The exception to the “always get a credit card” rule is if your trial is a light version of your service. An example of this is Highrise. If you look at the very bottom, they have a free plan for 2 users and 250 contacts. They are offering a light version for free, which is effective because people who may not need more advanced services can first get accustomed to the site. Then as their career blossoms or as their business grows, they will probably upgrade. Another interesting move is how they bury the trial. There’s no big “Free Trial” button, which allows people to choose from their subscription plans first.
As for processing the first charge, it’s advisable wait until the end of the trial, or to give a little bit of a grace period. For instance, if someone signs up for a 10-day trial, wait until day 12 to charge their card, as they may cancel on day 10. The more chargebacks and refunds are minimized, the better. A grace period tends to minimize all the dreaded payment processing snafus.
Providing written confirmation of the charge either by mail or by email is a must. An email will usually suffice, and when the account is charged, make sure that your merchant account, or the account that’s listed on your customer’s credit card statement, is your site’s name and not that of your parent company (or educate that the parent company will be billing). This may require setting up separate merchant accounts for each of your sites, if you have different sites. Making it very clear to your trial members about what they’re getting will minimize chargebacks. An unfamiliar name on a credit card statement is a surefire way to have people start questioning those charges and possibly issue a chargeback.
It is advisable to just go as low as 99 cents, which seems to be working really well in the newspaper industry for metered paywalls. Testing is key along with measuring the conversions and the lifetime value by test group before beginning. If you have a rather expensive business-to-business (B2B) subscription plan, you could make the case that a $99 trial for 14 to 30 days might help with your customer base.
Many sites vary the amount of time they devote to a trial. Seven, 14, and 30-day trials are the most popular amongst B2B and B2C sites. 30 days is usually too long, and unfortunately, most subscription companies don’t test their trial length. Testing will really help to determine how long your trial should be. Here are some questions to ask to help you get to a starting trial length:
- How long does it take someone to become fully engaged in the service, so much so that leaving your service would be painful for them because they’ve gotten so accustomed to it?
- How long does your new user education process take? If you have an email series that offers first steps and then follow up emails to get new members on board, how long does that usually take?
- How long does it take for them to forget that they got the service entirely?

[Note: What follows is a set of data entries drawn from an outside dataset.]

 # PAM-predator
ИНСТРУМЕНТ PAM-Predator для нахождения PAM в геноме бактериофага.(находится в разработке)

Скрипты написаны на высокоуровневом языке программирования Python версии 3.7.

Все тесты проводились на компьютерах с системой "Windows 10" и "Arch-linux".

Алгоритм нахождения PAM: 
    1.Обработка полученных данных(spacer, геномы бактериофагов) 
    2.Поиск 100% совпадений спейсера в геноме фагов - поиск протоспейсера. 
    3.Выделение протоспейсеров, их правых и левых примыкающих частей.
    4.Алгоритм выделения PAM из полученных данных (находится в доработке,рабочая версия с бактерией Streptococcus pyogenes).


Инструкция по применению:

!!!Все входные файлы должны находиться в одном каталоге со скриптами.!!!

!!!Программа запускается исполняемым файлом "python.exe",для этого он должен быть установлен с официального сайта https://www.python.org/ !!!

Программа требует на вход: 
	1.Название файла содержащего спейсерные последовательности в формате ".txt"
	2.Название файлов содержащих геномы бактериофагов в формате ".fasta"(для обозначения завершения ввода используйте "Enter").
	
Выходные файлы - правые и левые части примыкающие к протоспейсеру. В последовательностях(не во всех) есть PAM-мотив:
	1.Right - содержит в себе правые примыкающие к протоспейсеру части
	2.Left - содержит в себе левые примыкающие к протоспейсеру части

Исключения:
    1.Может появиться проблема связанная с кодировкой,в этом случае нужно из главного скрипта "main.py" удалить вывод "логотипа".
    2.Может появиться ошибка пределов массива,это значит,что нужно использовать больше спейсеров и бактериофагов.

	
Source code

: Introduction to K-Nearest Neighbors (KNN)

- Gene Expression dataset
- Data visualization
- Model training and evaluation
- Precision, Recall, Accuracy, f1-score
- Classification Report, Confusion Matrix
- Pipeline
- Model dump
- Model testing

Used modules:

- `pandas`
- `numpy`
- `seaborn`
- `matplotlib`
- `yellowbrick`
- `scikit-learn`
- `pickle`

A high amount of churn due to trial cancellations can be a sign of a trial period that is too long. Shortening the length of a trial will cut down on people who sign up for the trial, get access for free or for a dollar, and then leave.
As with any offer, you will need to test all of your assumptions. Many subscription businesses simply do not do enough testing in this area. One of the reasons is low traffic, which means it will take a long time to get enough data to be statistically relevant. And that’s with an understanding of the upfront conversion of your trial offers! You will need to track each test group through trial conversion to customer their first renewal anniversary and even long-term, understanding the full lifetime value of that customer!